■ Work to complete ■
Leave out the pictures and copy every record exactly.
━━━━━━━━━━
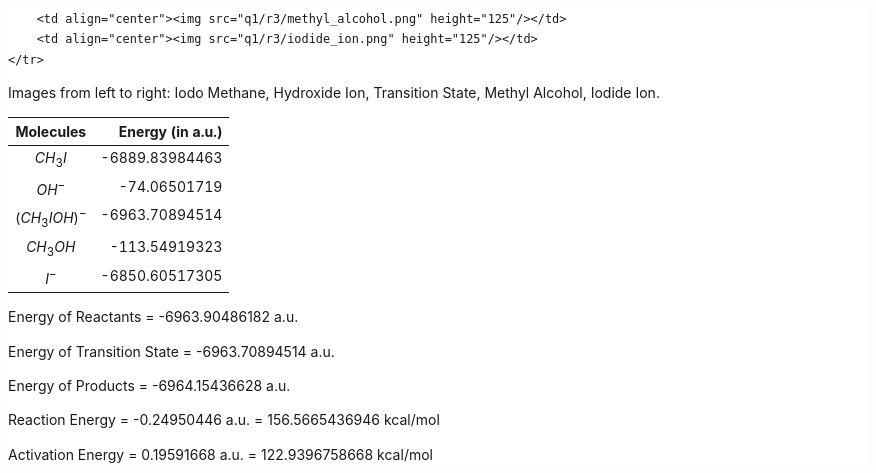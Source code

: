         <td align="center"><img src="q1/r3/methyl_alcohol.png" height="125"/></td>
        <td align="center"><img src="q1/r3/iodide_ion.png" height="125"/></td>
    </tr>
</table>

Images from left to right: Iodo Methane, Hydroxide Ion, Transition State, Methyl Alcohol, Iodide Ion.

| Molecules | Energy (in a.u.) |
| :-: | --: |
| $CH_3I$ | -6889.83984463 |
| $OH^-$ | -74.06501719 |
| $(CH_3IOH)^-$ | -6963.70894514 |
| $CH_3OH$ | -113.54919323 |
| $I^-$ | -6850.60517305 |

Energy of Reactants = -6963.90486182 a.u.

Energy of Transition State = -6963.70894514 a.u.

Energy of Products = -6964.15436628 a.u.

Reaction Energy = -0.24950446 a.u. = 156.5665436946 kcal/mol

Activation Energy = 0.19591668 a.u. = 122.9396758668 kcal/mol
━━━━━━━━━━
■ The completed task ■
Source code

:         <td align="center"><img src="q1/r3/methyl_alcohol.png" height="125"/></td>
        <td align="center"><img src="q1/r3/iodide_ion.png" height="125"/></td>
    </tr>
</table>

Images from left to right: Iodo Methane, Hydroxide Ion, Transition State, Methyl Alcohol, Iodide Ion.

| Molecules | Energy (in a.u.) |
| :-: | --: |
| $CH_3I$ | -6889.83984463 |
| $OH^-$ | -74.06501719 |
| $(CH_3IOH)^-$ | -6963.70894514 |
| $CH_3OH$ | -113.54919323 |
| $I^-$ | -6850.60517305 |

Energy of Reactants = -6963.90486182 a.u.

Energy of Transition State = -6963.70894514 a.u.

Energy of Products = -6964.15436628 a.u.

Reaction Energy = -0.24950446 a.u. = 156.5665436946 kcal/mol

Activation Energy = 0.19591668 a.u. = 122.9396758668 kcal/mol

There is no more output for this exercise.